■ Task directions
Lines that contain the string "DebugLevelVerbose" are the ones to list; copy all of them from the records.

■ Dataset extract
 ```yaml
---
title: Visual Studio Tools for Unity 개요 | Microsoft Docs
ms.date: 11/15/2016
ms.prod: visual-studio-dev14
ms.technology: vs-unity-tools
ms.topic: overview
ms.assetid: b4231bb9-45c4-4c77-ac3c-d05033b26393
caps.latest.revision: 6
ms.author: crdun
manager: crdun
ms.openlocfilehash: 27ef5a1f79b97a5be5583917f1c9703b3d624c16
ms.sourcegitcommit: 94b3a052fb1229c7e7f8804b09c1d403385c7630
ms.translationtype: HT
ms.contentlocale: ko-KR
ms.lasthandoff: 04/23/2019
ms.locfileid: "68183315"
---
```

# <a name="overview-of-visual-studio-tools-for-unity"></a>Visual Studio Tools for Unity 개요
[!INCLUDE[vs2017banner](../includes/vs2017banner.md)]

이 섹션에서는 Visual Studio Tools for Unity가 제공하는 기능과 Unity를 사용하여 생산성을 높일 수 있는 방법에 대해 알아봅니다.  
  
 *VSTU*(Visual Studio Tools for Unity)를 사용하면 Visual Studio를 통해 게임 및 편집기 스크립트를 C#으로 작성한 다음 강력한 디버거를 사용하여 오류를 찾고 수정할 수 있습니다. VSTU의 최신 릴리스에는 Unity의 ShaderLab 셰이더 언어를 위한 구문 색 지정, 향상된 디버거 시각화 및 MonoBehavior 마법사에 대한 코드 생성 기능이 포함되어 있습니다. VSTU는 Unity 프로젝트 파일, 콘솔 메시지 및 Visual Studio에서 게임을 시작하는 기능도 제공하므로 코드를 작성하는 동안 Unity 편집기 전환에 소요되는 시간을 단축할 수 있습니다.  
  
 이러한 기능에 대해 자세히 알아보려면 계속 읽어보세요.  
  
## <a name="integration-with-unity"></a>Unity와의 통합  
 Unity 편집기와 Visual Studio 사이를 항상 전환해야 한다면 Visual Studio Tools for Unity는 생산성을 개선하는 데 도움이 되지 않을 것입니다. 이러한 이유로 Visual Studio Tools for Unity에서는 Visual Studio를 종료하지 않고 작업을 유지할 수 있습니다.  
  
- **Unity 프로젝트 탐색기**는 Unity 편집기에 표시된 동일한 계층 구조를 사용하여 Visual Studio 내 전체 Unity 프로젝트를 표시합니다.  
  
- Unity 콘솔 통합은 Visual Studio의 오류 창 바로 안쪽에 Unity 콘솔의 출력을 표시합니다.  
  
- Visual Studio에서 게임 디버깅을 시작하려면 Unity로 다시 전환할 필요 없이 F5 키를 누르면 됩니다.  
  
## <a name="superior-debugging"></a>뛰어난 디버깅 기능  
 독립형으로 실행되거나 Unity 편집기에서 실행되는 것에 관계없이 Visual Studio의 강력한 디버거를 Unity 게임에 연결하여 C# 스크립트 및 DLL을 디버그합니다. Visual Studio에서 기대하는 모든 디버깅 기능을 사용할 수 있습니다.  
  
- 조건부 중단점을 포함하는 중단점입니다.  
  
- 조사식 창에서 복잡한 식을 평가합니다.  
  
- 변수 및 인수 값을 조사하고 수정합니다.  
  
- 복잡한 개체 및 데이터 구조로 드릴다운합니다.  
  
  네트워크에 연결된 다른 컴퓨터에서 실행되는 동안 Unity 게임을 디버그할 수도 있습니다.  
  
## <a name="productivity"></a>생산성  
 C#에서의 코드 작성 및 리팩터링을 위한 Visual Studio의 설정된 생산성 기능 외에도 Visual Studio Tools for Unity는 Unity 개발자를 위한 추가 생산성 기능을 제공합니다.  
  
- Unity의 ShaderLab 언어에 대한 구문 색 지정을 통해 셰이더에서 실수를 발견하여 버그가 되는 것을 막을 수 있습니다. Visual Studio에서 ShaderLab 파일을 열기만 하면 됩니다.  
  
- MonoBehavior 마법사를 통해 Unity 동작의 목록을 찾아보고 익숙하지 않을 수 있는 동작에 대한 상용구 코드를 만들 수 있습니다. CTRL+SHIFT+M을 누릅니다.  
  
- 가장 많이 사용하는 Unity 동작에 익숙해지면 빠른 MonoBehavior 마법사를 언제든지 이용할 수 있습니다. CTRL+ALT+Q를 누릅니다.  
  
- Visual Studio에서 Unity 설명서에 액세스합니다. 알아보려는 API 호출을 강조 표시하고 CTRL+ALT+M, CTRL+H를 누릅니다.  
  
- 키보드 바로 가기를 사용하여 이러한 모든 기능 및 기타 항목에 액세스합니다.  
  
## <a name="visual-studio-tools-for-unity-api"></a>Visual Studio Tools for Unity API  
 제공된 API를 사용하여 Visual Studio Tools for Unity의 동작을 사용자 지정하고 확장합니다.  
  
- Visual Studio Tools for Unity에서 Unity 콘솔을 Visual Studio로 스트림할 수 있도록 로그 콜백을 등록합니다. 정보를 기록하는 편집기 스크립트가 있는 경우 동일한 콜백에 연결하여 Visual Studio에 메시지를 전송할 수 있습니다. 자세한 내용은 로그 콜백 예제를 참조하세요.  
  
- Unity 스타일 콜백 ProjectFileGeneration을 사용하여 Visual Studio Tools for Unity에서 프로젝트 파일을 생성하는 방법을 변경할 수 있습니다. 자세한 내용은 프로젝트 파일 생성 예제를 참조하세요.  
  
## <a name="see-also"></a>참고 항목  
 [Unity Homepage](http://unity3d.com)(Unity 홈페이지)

---

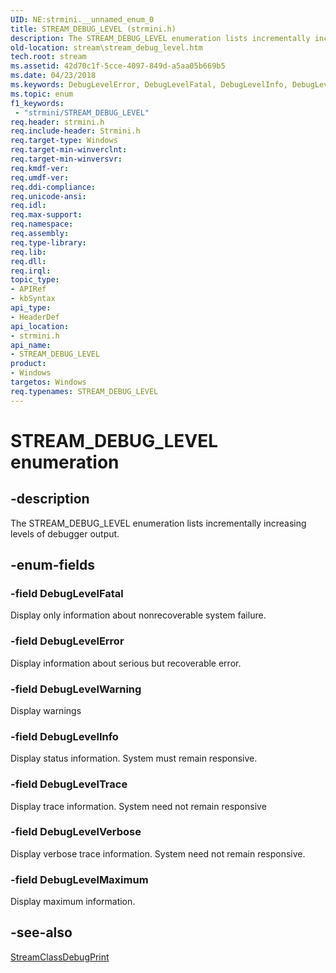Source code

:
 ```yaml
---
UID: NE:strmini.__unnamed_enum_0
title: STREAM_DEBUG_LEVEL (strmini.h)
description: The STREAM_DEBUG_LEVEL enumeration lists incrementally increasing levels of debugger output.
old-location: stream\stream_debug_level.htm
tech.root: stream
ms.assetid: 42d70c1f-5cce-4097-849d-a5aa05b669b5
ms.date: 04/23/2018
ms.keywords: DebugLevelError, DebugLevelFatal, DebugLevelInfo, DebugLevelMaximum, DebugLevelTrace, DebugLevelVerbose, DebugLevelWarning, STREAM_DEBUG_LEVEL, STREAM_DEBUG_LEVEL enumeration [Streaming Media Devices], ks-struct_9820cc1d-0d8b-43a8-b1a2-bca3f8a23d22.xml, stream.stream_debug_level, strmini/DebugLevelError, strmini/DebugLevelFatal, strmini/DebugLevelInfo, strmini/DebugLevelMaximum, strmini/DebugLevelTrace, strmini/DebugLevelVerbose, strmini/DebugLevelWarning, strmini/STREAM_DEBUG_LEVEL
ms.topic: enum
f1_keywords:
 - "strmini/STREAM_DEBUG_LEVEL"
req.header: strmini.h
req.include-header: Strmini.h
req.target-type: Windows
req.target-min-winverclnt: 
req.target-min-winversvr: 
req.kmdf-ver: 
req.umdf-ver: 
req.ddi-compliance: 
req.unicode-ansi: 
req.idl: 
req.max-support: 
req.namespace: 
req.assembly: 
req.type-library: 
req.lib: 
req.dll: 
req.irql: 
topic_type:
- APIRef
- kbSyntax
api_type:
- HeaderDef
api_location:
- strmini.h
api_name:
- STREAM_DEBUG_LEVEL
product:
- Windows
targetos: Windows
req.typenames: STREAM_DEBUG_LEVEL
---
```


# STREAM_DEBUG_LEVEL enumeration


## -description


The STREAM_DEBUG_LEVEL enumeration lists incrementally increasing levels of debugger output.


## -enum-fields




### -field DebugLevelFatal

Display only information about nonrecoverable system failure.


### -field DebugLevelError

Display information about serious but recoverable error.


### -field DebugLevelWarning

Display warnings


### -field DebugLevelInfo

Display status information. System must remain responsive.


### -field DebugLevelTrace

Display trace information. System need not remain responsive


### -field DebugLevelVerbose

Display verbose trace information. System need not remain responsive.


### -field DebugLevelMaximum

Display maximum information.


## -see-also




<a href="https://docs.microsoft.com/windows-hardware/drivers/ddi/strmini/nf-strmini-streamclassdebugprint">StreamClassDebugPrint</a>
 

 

■ Written response
ms.keywords: DebugLevelError, DebugLevelFatal, DebugLevelInfo, DebugLevelMaximum, DebugLevelTrace, DebugLevelVerbose, DebugLevelWarning, STREAM_DEBUG_LEVEL, STREAM_DEBUG_LEVEL enumeration [Streaming Media Devices], ks-struct_9820cc1d-0d8b-43a8-b1a2-bca3f8a23d22.xml, stream.stream_debug_level, strmini/DebugLevelError, strmini/DebugLevelFatal, strmini/DebugLevelInfo, strmini/DebugLevelMaximum, strmini/DebugLevelTrace, strmini/DebugLevelVerbose, strmini/DebugLevelWarning, strmini/STREAM_DEBUG_LEVEL
### -field DebugLevelVerbose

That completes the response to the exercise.